SELECT * FROM employees;
SELECT * FROM DEPARTMENTS;

Please note that this project is still under development, and the model may not work as expected for all queries. Feel free to test it out and provide feedback for improvements.

Example queries:

  • "Show me all the employees"
  • "Show me the employees who are managers"
  • "Who is the manager of Marketing department?"

Overview

This project is a Flask-based chat assistant that converts natural language queries into SQL statements using state-of-the-art NLP models. The system leverages Hugging Face transformer models, sentence embedding techniques, and fine-tuning approaches to generate accurate SQL queries for an SQLite database.

The primary goal of this project is to enable users to interact with structured data using conversational language, making database queries accessible to non-technical users.

Approach

1. Pretrained Transformer Models (Hugging Face)

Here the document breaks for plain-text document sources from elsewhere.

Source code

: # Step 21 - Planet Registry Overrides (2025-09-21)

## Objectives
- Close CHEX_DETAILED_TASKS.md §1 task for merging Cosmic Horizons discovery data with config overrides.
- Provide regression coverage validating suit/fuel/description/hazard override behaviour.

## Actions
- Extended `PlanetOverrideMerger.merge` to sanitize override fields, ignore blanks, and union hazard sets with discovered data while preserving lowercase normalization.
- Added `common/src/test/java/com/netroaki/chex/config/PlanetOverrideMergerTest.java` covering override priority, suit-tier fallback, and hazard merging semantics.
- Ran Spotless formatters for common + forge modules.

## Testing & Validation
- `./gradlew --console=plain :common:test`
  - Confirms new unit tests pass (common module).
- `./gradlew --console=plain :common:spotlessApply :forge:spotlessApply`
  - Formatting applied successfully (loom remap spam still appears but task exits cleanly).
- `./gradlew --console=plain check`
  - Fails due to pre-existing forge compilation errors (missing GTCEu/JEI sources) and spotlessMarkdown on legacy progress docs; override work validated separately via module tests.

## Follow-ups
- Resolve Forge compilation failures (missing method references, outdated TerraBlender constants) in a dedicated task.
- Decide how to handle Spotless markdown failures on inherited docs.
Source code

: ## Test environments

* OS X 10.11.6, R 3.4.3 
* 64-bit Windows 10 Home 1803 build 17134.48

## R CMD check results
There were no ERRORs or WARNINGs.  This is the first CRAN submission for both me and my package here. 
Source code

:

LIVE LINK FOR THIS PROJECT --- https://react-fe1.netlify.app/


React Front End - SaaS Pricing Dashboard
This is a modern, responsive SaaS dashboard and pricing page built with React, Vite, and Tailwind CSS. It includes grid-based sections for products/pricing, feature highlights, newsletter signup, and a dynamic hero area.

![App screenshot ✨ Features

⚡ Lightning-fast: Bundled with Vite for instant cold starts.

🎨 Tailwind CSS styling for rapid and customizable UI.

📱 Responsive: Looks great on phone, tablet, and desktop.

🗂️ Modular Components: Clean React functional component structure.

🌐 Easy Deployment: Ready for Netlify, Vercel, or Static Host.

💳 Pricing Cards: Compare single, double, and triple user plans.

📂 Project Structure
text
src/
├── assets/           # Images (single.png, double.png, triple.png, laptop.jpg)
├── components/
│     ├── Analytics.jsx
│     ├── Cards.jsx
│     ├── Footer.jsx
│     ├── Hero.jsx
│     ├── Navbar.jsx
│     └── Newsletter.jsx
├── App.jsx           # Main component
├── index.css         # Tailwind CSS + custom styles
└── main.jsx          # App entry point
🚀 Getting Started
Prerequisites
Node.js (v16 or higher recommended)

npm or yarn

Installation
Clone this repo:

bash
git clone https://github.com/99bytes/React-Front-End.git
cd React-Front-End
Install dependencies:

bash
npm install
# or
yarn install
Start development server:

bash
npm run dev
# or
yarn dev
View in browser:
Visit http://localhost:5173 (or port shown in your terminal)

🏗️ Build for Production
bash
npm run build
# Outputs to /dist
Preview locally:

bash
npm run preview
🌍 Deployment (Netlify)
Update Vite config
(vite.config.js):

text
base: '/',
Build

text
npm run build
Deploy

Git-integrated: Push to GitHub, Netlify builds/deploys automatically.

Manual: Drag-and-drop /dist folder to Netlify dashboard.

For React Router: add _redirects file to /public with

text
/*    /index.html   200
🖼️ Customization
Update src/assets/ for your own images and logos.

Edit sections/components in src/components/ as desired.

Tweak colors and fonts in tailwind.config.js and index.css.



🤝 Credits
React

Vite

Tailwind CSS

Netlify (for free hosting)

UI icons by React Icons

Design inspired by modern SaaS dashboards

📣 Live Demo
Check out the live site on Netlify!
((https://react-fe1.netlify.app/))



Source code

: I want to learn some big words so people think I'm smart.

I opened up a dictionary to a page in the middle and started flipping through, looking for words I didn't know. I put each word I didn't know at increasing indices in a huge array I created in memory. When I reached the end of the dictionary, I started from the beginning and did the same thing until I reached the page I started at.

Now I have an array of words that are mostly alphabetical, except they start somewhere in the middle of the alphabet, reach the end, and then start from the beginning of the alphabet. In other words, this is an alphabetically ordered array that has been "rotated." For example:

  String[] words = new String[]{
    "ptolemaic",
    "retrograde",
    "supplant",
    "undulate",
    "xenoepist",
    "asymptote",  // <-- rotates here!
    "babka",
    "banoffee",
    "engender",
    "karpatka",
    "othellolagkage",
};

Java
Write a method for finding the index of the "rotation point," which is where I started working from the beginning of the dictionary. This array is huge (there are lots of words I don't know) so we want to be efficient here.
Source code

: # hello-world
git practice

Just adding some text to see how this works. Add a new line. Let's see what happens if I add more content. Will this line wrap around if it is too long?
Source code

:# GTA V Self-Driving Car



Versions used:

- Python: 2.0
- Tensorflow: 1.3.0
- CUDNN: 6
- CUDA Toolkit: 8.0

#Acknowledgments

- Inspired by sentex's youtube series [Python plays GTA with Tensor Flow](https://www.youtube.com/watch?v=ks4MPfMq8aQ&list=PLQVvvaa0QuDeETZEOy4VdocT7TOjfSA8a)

Initially, multiple Hugging Face models were tested to generate SQL queries from natural language inputs. However, most of them produced inconsistent results due to their general training data.

2. Sentence Transformers + Cosine Similarity + Parameter Extraction

To improve query generation, I experimented with an approach that captures the semantic meaning of user queries and maps them to predefined SQL templates using:

  • Sentence embeddings: Extracting vector representations of queries.
  • Cosine similarity: Matching user queries with predefined SQL structures.
  • Regular expression templates: Extracting SQL parameters dynamically to refine query formation.

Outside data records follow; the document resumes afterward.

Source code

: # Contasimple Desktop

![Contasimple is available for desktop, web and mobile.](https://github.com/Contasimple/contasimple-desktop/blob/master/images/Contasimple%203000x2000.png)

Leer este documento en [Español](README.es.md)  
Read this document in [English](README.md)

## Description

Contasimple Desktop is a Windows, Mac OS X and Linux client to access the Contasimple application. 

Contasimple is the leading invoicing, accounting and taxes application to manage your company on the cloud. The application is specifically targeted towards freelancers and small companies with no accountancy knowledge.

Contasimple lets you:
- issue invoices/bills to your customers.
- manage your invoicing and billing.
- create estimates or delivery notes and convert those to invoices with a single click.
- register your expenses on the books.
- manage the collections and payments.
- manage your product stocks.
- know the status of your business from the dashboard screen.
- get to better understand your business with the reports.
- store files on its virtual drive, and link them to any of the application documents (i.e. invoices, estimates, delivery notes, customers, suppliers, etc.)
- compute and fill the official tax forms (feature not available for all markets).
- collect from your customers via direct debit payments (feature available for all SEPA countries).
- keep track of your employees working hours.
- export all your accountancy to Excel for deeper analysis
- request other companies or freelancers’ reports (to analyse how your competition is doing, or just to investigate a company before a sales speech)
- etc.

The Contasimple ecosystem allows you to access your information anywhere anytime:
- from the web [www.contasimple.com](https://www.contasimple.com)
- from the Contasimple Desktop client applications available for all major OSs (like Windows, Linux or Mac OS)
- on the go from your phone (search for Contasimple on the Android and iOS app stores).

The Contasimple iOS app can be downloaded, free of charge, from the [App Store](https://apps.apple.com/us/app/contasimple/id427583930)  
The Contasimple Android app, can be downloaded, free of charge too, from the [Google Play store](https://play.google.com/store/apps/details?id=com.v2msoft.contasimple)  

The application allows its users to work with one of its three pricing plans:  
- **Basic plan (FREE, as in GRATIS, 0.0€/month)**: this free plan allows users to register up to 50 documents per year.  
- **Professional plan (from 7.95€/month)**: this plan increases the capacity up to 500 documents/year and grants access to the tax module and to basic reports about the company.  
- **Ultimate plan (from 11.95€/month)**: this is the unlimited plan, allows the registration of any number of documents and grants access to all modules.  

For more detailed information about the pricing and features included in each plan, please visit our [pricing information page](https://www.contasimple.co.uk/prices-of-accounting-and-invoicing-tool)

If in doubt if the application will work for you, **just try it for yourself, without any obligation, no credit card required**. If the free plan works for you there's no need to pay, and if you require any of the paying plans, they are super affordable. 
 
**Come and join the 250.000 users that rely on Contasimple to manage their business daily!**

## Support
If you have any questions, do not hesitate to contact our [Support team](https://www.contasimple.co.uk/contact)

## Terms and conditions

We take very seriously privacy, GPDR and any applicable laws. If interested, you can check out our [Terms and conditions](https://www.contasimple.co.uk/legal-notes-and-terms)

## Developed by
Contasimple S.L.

3. Fine-Tuning T5-Small with ONNX Quantization

To enhance accuracy, I fine-tuned the t5-small model using a custom dataset based on the structure of my SQLite database.

ONNX quantization was applied to reduce the model size and improve deployment efficiency while staying within hosting constraints.

Installation Guide

1. Clone the Repository

git clone https://github.com/DevashishXO/SQLite-Chat-Assistant.git
cd SQLite-Chat-Assistant

2. Install Dependencies

pip install -r requirements.txt

3. Set up the SQLite Database

python data/initialize_db.py

4. Run the Flask App

$env:FLASK_APP="app.main:app"
flask run

Models Explored for the Project

I experimented with multiple models before settling on the fine-tuned t5-small model with ONNX quantization.

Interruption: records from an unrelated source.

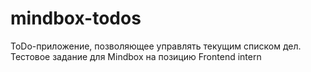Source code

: # mindbox-todos
ToDo-приложение, позволяющее управлять текущим списком дел. Тестовое задание для Mindbox на позицию Frontend intern

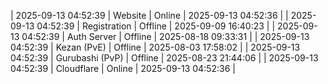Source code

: | 2025-09-13 04:52:39 | Website | Online | 2025-09-13 04:52:36 |
| 2025-09-13 04:52:39 | Registration | Offline | 2025-09-09 16:40:23 |
| 2025-09-13 04:52:39 | Auth Server | Offline | 2025-08-18 09:33:31 |
| 2025-09-13 04:52:39 | Kezan (PvE) | Offline | 2025-08-03 17:58:02 |
| 2025-09-13 04:52:39 | Gurubashi (PvP) | Offline | 2025-08-23 21:44:06 |
| 2025-09-13 04:52:39 | Cloudflare | Online | 2025-09-13 04:52:36 |
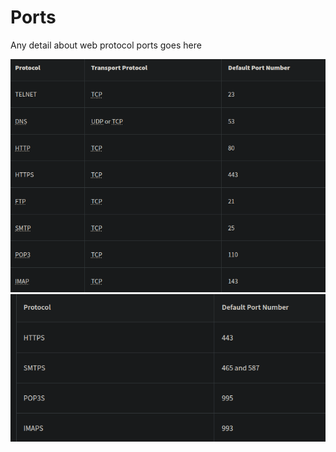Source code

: # Ports

Any detail about web protocol ports goes here

![default ports](img/ports.png)
![default ports](img/ports2.png)
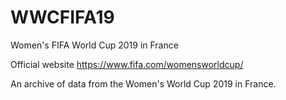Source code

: # WWCFIFA19

Women's FIFA World Cup 2019 in France

Official website https://www.fifa.com/womensworldcup/

An archive of data from the Women's World Cup 2019 in France.
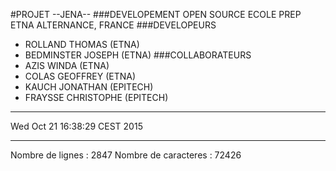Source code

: #PROJET --JENA--
###DEVELOPEMENT OPEN SOURCE
ECOLE PREP ETNA ALTERNANCE, FRANCE
###DEVELOPEURS
- ROLLAND THOMAS (ETNA)
- BEDMINSTER JOSEPH (ETNA)
###COLLABORATEURS
- AZIS WINDA (ETNA)
- COLAS GEOFFREY (ETNA)
- KAUCH JONATHAN (EPITECH)
- FRAYSSE CHRISTOPHE (EPITECH)
___________________________
Wed Oct 21 16:38:29 CEST 2015
___________________________
Nombre de lignes : 
    2847
Nombre de caracteres : 
   72426
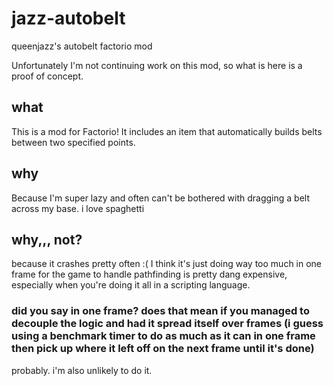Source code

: # jazz-autobelt
queenjazz's autobelt factorio mod


Unfortunately I'm not continuing work on this mod, so what is here is a proof of concept.

## what

This is a mod for Factorio! It includes an item that automatically builds belts between two specified points.

## why

Because I'm super lazy and often can't be bothered with dragging a belt across my base. i love spaghetti

## why,,, not?

because it crashes pretty often :( I think it's just doing way too much in one frame for the game to handle
pathfinding is pretty dang expensive, especially when you're doing it all in a scripting language.

### did you say in one frame? does that mean if you managed to decouple the logic and had it spread itself over frames (i guess using a benchmark timer to do as much as it can in one frame then pick up where it left off on the next frame until it's done)

probably. i'm also unlikely to do it.
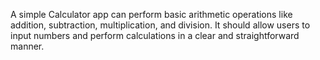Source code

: A simple Calculator app can perform basic arithmetic operations like addition, subtraction, multiplication, and division. It should allow users to input numbers and perform calculations in a clear and straightforward manner.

Models Explored and Rejected

Model Reason for Rejection
mrm8488/t5-base-finetuned-wikiSQL Produced incorrect table references due to its focus on WikiSQL datasets.
tscholak/cxmefzzi Large model size, requiring high computational resources for inference.
HridaAI/Hrida-T2SQL-3B-V0.2 Optimized for Spider dataset, failing on custom schemas.
cssupport/t5-small-awesome-text-to-sql Limited accuracy without schema-specific fine-tuning.
hasibzunair/t5-small-spider-sql Required significant schema customization.
hkunlp/text2sql-t5-small Generated incomplete queries.
szarnyasg/transformer-text2sql Poor generalization on varied SQL queries.
jimypbr/gpt2-finetuned-wikitext2 GPT-2 was not suited for structured SQL generation.

Future Improvements

  • Enhance dataset for fine-tuning.
  • Implement caching for faster response times.
  • Deploy the model using Hugging Face Spaces or an optimized cloud server.

Author

Devashish Nagpal

GitHub: github.com/DevashishXO

LinkedIn: linkedin.com/in/devashishnagpal

License

This project is open-source under the MIT License.